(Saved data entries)
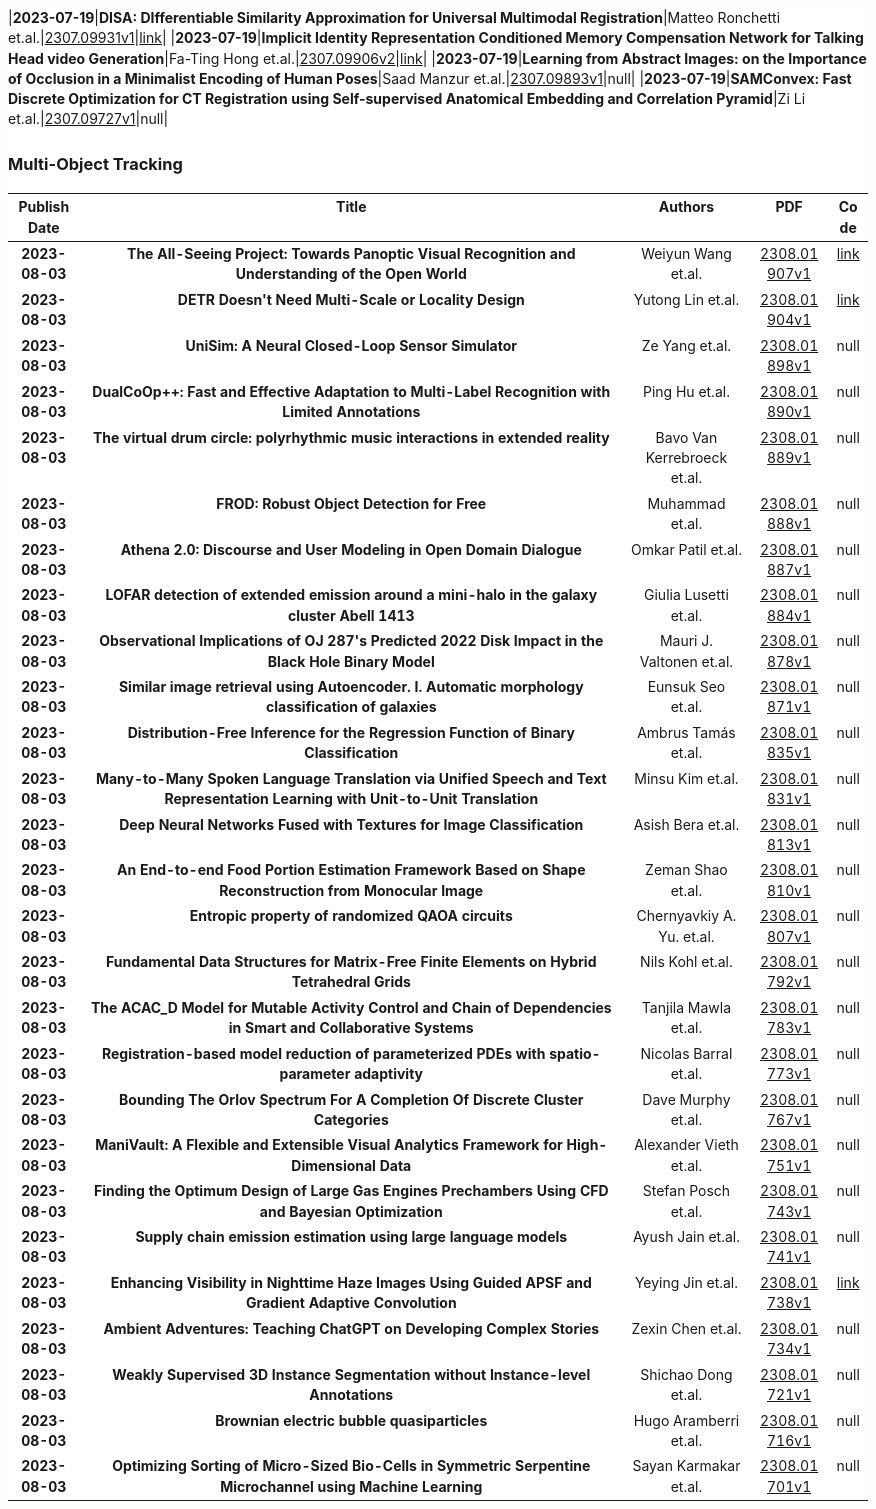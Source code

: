 |**2023-07-19**|**DISA: DIfferentiable Similarity Approximation for Universal Multimodal Registration**|Matteo Ronchetti et.al.|[2307.09931v1](http://arxiv.org/abs/2307.09931v1)|[link](https://github.com/imfusiongmbh/disa-universal-multimodal-registration)|
|**2023-07-19**|**Implicit Identity Representation Conditioned Memory Compensation Network for Talking Head video Generation**|Fa-Ting Hong et.al.|[2307.09906v2](http://arxiv.org/abs/2307.09906v2)|[link](https://github.com/harlanhong/iccv2023-mcnet)|
|**2023-07-19**|**Learning from Abstract Images: on the Importance of Occlusion in a Minimalist Encoding of Human Poses**|Saad Manzur et.al.|[2307.09893v1](http://arxiv.org/abs/2307.09893v1)|null|
|**2023-07-19**|**SAMConvex: Fast Discrete Optimization for CT Registration using Self-supervised Anatomical Embedding and Correlation Pyramid**|Zi Li et.al.|[2307.09727v1](http://arxiv.org/abs/2307.09727v1)|null|

### Multi-Object Tracking
|Publish Date|Title|Authors|PDF|Code|
| :---: | :---: | :---: | :---: | :---: |
|**2023-08-03**|**The All-Seeing Project: Towards Panoptic Visual Recognition and Understanding of the Open World**|Weiyun Wang et.al.|[2308.01907v1](http://arxiv.org/abs/2308.01907v1)|[link](https://github.com/opengvlab/all-seeing)|
|**2023-08-03**|**DETR Doesn't Need Multi-Scale or Locality Design**|Yutong Lin et.al.|[2308.01904v1](http://arxiv.org/abs/2308.01904v1)|[link](https://github.com/impiga/plain-detr)|
|**2023-08-03**|**UniSim: A Neural Closed-Loop Sensor Simulator**|Ze Yang et.al.|[2308.01898v1](http://arxiv.org/abs/2308.01898v1)|null|
|**2023-08-03**|**DualCoOp++: Fast and Effective Adaptation to Multi-Label Recognition with Limited Annotations**|Ping Hu et.al.|[2308.01890v1](http://arxiv.org/abs/2308.01890v1)|null|
|**2023-08-03**|**The virtual drum circle: polyrhythmic music interactions in extended reality**|Bavo Van Kerrebroeck et.al.|[2308.01889v1](http://arxiv.org/abs/2308.01889v1)|null|
|**2023-08-03**|**FROD: Robust Object Detection for Free**|Muhammad et.al.|[2308.01888v1](http://arxiv.org/abs/2308.01888v1)|null|
|**2023-08-03**|**Athena 2.0: Discourse and User Modeling in Open Domain Dialogue**|Omkar Patil et.al.|[2308.01887v1](http://arxiv.org/abs/2308.01887v1)|null|
|**2023-08-03**|**LOFAR detection of extended emission around a mini-halo in the galaxy cluster Abell 1413**|Giulia Lusetti et.al.|[2308.01884v1](http://arxiv.org/abs/2308.01884v1)|null|
|**2023-08-03**|**Observational Implications of OJ 287's Predicted 2022 Disk Impact in the Black Hole Binary Model**|Mauri J. Valtonen et.al.|[2308.01878v1](http://arxiv.org/abs/2308.01878v1)|null|
|**2023-08-03**|**Similar image retrieval using Autoencoder. I. Automatic morphology classification of galaxies**|Eunsuk Seo et.al.|[2308.01871v1](http://arxiv.org/abs/2308.01871v1)|null|
|**2023-08-03**|**Distribution-Free Inference for the Regression Function of Binary Classification**|Ambrus Tamás et.al.|[2308.01835v1](http://arxiv.org/abs/2308.01835v1)|null|
|**2023-08-03**|**Many-to-Many Spoken Language Translation via Unified Speech and Text Representation Learning with Unit-to-Unit Translation**|Minsu Kim et.al.|[2308.01831v1](http://arxiv.org/abs/2308.01831v1)|null|
|**2023-08-03**|**Deep Neural Networks Fused with Textures for Image Classification**|Asish Bera et.al.|[2308.01813v1](http://arxiv.org/abs/2308.01813v1)|null|
|**2023-08-03**|**An End-to-end Food Portion Estimation Framework Based on Shape Reconstruction from Monocular Image**|Zeman Shao et.al.|[2308.01810v1](http://arxiv.org/abs/2308.01810v1)|null|
|**2023-08-03**|**Entropic property of randomized QAOA circuits**|Chernyavkiy A. Yu. et.al.|[2308.01807v1](http://arxiv.org/abs/2308.01807v1)|null|
|**2023-08-03**|**Fundamental Data Structures for Matrix-Free Finite Elements on Hybrid Tetrahedral Grids**|Nils Kohl et.al.|[2308.01792v1](http://arxiv.org/abs/2308.01792v1)|null|
|**2023-08-03**|**The ACAC_D Model for Mutable Activity Control and Chain of Dependencies in Smart and Collaborative Systems**|Tanjila Mawla et.al.|[2308.01783v1](http://arxiv.org/abs/2308.01783v1)|null|
|**2023-08-03**|**Registration-based model reduction of parameterized PDEs with spatio-parameter adaptivity**|Nicolas Barral et.al.|[2308.01773v1](http://arxiv.org/abs/2308.01773v1)|null|
|**2023-08-03**|**Bounding The Orlov Spectrum For A Completion Of Discrete Cluster Categories**|Dave Murphy et.al.|[2308.01767v1](http://arxiv.org/abs/2308.01767v1)|null|
|**2023-08-03**|**ManiVault: A Flexible and Extensible Visual Analytics Framework for High-Dimensional Data**|Alexander Vieth et.al.|[2308.01751v1](http://arxiv.org/abs/2308.01751v1)|null|
|**2023-08-03**|**Finding the Optimum Design of Large Gas Engines Prechambers Using CFD and Bayesian Optimization**|Stefan Posch et.al.|[2308.01743v1](http://arxiv.org/abs/2308.01743v1)|null|
|**2023-08-03**|**Supply chain emission estimation using large language models**|Ayush Jain et.al.|[2308.01741v1](http://arxiv.org/abs/2308.01741v1)|null|
|**2023-08-03**|**Enhancing Visibility in Nighttime Haze Images Using Guided APSF and Gradient Adaptive Convolution**|Yeying Jin et.al.|[2308.01738v1](http://arxiv.org/abs/2308.01738v1)|[link](https://github.com/jinyeying/nighttime_dehaze)|
|**2023-08-03**|**Ambient Adventures: Teaching ChatGPT on Developing Complex Stories**|Zexin Chen et.al.|[2308.01734v1](http://arxiv.org/abs/2308.01734v1)|null|
|**2023-08-03**|**Weakly Supervised 3D Instance Segmentation without Instance-level Annotations**|Shichao Dong et.al.|[2308.01721v1](http://arxiv.org/abs/2308.01721v1)|null|
|**2023-08-03**|**Brownian electric bubble quasiparticles**|Hugo Aramberri et.al.|[2308.01716v1](http://arxiv.org/abs/2308.01716v1)|null|
|**2023-08-03**|**Optimizing Sorting of Micro-Sized Bio-Cells in Symmetric Serpentine Microchannel using Machine Learning**|Sayan Karmakar et.al.|[2308.01701v1](http://arxiv.org/abs/2308.01701v1)|null|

TO DO:
For the string "Object", count the lines of the entries above that include it; answer with the number only.

YOUR SOLUTION:
2